_Your instructions_. Would you restate all the entries exactly, leaving nothing out?

_Extracted records_.
:::
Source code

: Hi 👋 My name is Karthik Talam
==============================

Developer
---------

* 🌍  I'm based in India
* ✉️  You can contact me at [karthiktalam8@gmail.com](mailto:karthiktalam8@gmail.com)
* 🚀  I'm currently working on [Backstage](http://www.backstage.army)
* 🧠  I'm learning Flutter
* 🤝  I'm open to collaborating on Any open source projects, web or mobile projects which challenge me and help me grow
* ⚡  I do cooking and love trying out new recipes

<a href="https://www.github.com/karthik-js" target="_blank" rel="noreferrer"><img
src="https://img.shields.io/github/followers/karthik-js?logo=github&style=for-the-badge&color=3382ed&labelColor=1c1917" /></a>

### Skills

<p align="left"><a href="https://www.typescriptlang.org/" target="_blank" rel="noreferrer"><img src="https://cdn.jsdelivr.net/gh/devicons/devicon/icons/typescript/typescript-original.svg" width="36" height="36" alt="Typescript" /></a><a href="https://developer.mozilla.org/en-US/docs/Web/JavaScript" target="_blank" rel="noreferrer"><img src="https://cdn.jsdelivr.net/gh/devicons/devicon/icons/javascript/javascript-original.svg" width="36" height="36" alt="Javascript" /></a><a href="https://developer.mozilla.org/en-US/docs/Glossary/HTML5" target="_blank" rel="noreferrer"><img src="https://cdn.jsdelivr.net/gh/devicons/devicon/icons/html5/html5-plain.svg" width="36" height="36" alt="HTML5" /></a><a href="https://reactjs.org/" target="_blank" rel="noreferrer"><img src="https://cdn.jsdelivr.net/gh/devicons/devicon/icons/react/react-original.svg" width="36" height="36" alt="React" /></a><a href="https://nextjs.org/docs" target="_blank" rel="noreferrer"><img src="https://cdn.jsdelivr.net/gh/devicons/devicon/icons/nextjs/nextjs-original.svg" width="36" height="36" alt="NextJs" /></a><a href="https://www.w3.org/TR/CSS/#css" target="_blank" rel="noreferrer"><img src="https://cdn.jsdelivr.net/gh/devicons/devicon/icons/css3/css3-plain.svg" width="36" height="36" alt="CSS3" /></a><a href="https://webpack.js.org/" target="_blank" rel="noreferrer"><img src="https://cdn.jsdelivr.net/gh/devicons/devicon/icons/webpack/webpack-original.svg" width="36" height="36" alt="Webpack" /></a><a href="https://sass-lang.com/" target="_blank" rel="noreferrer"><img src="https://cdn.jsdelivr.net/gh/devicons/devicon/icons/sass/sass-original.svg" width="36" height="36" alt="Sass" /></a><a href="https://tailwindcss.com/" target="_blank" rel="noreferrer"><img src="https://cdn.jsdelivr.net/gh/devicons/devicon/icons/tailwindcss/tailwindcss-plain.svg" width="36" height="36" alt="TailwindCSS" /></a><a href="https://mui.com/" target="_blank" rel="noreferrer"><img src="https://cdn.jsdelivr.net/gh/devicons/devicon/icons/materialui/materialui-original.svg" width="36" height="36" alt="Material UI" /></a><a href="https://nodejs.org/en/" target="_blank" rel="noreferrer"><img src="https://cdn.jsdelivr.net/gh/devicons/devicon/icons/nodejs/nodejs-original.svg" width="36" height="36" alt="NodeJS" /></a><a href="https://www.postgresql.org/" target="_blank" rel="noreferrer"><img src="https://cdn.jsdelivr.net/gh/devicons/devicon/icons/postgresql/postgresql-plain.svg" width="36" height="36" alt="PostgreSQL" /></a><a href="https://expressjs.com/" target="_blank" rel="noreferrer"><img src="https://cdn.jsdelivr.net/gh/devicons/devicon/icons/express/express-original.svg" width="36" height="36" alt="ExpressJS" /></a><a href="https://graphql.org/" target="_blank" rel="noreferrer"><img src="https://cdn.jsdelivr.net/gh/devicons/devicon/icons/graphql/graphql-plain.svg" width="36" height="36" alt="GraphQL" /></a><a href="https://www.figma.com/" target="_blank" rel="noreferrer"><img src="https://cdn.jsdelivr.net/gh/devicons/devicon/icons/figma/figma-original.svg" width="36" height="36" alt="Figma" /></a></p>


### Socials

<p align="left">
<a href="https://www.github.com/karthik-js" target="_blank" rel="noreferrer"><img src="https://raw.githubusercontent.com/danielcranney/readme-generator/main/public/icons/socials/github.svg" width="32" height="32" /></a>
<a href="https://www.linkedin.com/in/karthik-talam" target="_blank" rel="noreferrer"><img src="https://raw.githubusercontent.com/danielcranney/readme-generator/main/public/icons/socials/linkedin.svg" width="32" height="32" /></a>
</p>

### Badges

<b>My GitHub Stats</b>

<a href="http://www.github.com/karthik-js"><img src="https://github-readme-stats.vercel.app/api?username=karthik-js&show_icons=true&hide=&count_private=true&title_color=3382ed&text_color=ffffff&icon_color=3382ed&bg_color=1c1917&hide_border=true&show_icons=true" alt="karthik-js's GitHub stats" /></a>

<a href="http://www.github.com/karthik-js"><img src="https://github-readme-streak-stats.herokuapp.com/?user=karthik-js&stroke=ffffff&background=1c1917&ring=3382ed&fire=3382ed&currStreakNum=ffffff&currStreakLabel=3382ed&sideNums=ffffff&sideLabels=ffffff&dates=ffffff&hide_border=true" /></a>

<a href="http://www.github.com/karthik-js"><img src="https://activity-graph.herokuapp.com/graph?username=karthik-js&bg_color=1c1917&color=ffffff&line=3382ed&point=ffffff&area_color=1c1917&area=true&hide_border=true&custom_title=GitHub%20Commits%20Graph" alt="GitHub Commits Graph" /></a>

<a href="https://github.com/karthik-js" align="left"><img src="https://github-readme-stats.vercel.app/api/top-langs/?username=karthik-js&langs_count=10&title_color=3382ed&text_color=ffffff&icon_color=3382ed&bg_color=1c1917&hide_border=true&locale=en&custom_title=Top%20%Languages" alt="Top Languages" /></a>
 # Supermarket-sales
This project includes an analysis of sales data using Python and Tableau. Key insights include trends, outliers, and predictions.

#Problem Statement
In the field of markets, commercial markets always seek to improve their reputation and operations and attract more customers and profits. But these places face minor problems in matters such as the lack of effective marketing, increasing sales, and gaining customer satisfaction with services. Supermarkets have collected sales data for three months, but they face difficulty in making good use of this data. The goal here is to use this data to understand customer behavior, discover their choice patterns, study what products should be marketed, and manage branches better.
:::
_Written answer_.
Source code

: Hi 👋 My name is Karthik Talam
==============================

Developer
---------

* 🌍  I'm based in India
* ✉️  You can contact me at [karthiktalam8@gmail.com](mailto:karthiktalam8@gmail.com)
* 🚀  I'm currently working on [Backstage](http://www.backstage.army)
* 🧠  I'm learning Flutter
* 🤝  I'm open to collaborating on Any open source projects, web or mobile projects which challenge me and help me grow
* ⚡  I do cooking and love trying out new recipes

<a href="https://www.github.com/karthik-js" target="_blank" rel="noreferrer"><img
src="https://img.shields.io/github/followers/karthik-js?logo=github&style=for-the-badge&color=3382ed&labelColor=1c1917" /></a>

### Skills

<p align="left"><a href="https://www.typescriptlang.org/" target="_blank" rel="noreferrer"><img src="https://cdn.jsdelivr.net/gh/devicons/devicon/icons/typescript/typescript-original.svg" width="36" height="36" alt="Typescript" /></a><a href="https://developer.mozilla.org/en-US/docs/Web/JavaScript" target="_blank" rel="noreferrer"><img src="https://cdn.jsdelivr.net/gh/devicons/devicon/icons/javascript/javascript-original.svg" width="36" height="36" alt="Javascript" /></a><a href="https://developer.mozilla.org/en-US/docs/Glossary/HTML5" target="_blank" rel="noreferrer"><img src="https://cdn.jsdelivr.net/gh/devicons/devicon/icons/html5/html5-plain.svg" width="36" height="36" alt="HTML5" /></a><a href="https://reactjs.org/" target="_blank" rel="noreferrer"><img src="https://cdn.jsdelivr.net/gh/devicons/devicon/icons/react/react-original.svg" width="36" height="36" alt="React" /></a><a href="https://nextjs.org/docs" target="_blank" rel="noreferrer"><img src="https://cdn.jsdelivr.net/gh/devicons/devicon/icons/nextjs/nextjs-original.svg" width="36" height="36" alt="NextJs" /></a><a href="https://www.w3.org/TR/CSS/#css" target="_blank" rel="noreferrer"><img src="https://cdn.jsdelivr.net/gh/devicons/devicon/icons/css3/css3-plain.svg" width="36" height="36" alt="CSS3" /></a><a href="https://webpack.js.org/" target="_blank" rel="noreferrer"><img src="https://cdn.jsdelivr.net/gh/devicons/devicon/icons/webpack/webpack-original.svg" width="36" height="36" alt="Webpack" /></a><a href="https://sass-lang.com/" target="_blank" rel="noreferrer"><img src="https://cdn.jsdelivr.net/gh/devicons/devicon/icons/sass/sass-original.svg" width="36" height="36" alt="Sass" /></a><a href="https://tailwindcss.com/" target="_blank" rel="noreferrer"><img src="https://cdn.jsdelivr.net/gh/devicons/devicon/icons/tailwindcss/tailwindcss-plain.svg" width="36" height="36" alt="TailwindCSS" /></a><a href="https://mui.com/" target="_blank" rel="noreferrer"><img src="https://cdn.jsdelivr.net/gh/devicons/devicon/icons/materialui/materialui-original.svg" width="36" height="36" alt="Material UI" /></a><a href="https://nodejs.org/en/" target="_blank" rel="noreferrer"><img src="https://cdn.jsdelivr.net/gh/devicons/devicon/icons/nodejs/nodejs-original.svg" width="36" height="36" alt="NodeJS" /></a><a href="https://www.postgresql.org/" target="_blank" rel="noreferrer"><img src="https://cdn.jsdelivr.net/gh/devicons/devicon/icons/postgresql/postgresql-plain.svg" width="36" height="36" alt="PostgreSQL" /></a><a href="https://expressjs.com/" target="_blank" rel="noreferrer"><img src="https://cdn.jsdelivr.net/gh/devicons/devicon/icons/express/express-original.svg" width="36" height="36" alt="ExpressJS" /></a><a href="https://graphql.org/" target="_blank" rel="noreferrer"><img src="https://cdn.jsdelivr.net/gh/devicons/devicon/icons/graphql/graphql-plain.svg" width="36" height="36" alt="GraphQL" /></a><a href="https://www.figma.com/" target="_blank" rel="noreferrer"><img src="https://cdn.jsdelivr.net/gh/devicons/devicon/icons/figma/figma-original.svg" width="36" height="36" alt="Figma" /></a></p>


### Socials

<p align="left">
<a href="https://www.github.com/karthik-js" target="_blank" rel="noreferrer"><img src="https://raw.githubusercontent.com/danielcranney/readme-generator/main/public/icons/socials/github.svg" width="32" height="32" /></a>
<a href="https://www.linkedin.com/in/karthik-talam" target="_blank" rel="noreferrer"><img src="https://raw.githubusercontent.com/danielcranney/readme-generator/main/public/icons/socials/linkedin.svg" width="32" height="32" /></a>
</p>

### Badges

<b>My GitHub Stats</b>

<a href="http://www.github.com/karthik-js"><img src="https://github-readme-stats.vercel.app/api?username=karthik-js&show_icons=true&hide=&count_private=true&title_color=3382ed&text_color=ffffff&icon_color=3382ed&bg_color=1c1917&hide_border=true&show_icons=true" alt="karthik-js's GitHub stats" /></a>

<a href="http://www.github.com/karthik-js"><img src="https://github-readme-streak-stats.herokuapp.com/?user=karthik-js&stroke=ffffff&background=1c1917&ring=3382ed&fire=3382ed&currStreakNum=ffffff&currStreakLabel=3382ed&sideNums=ffffff&sideLabels=ffffff&dates=ffffff&hide_border=true" /></a>

<a href="http://www.github.com/karthik-js"><img src="https://activity-graph.herokuapp.com/graph?username=karthik-js&bg_color=1c1917&color=ffffff&line=3382ed&point=ffffff&area_color=1c1917&area=true&hide_border=true&custom_title=GitHub%20Commits%20Graph" alt="GitHub Commits Graph" /></a>

<a href="https://github.com/karthik-js" align="left"><img src="https://github-readme-stats.vercel.app/api/top-langs/?username=karthik-js&langs_count=10&title_color=3382ed&text_color=ffffff&icon_color=3382ed&bg_color=1c1917&hide_border=true&locale=en&custom_title=Top%20%Languages" alt="Top Languages" /></a>
 # Supermarket-sales
This project includes an analysis of sales data using Python and Tableau. Key insights include trends, outliers, and predictions.

#Problem Statement
In the field of markets, commercial markets always seek to improve their reputation and operations and attract more customers and profits. But these places face minor problems in matters such as the lack of effective marketing, increasing sales, and gaining customer satisfaction with services. Supermarkets have collected sales data for three months, but they face difficulty in making good use of this data. The goal here is to use this data to understand customer behavior, discover their choice patterns, study what products should be marketed, and manage branches better.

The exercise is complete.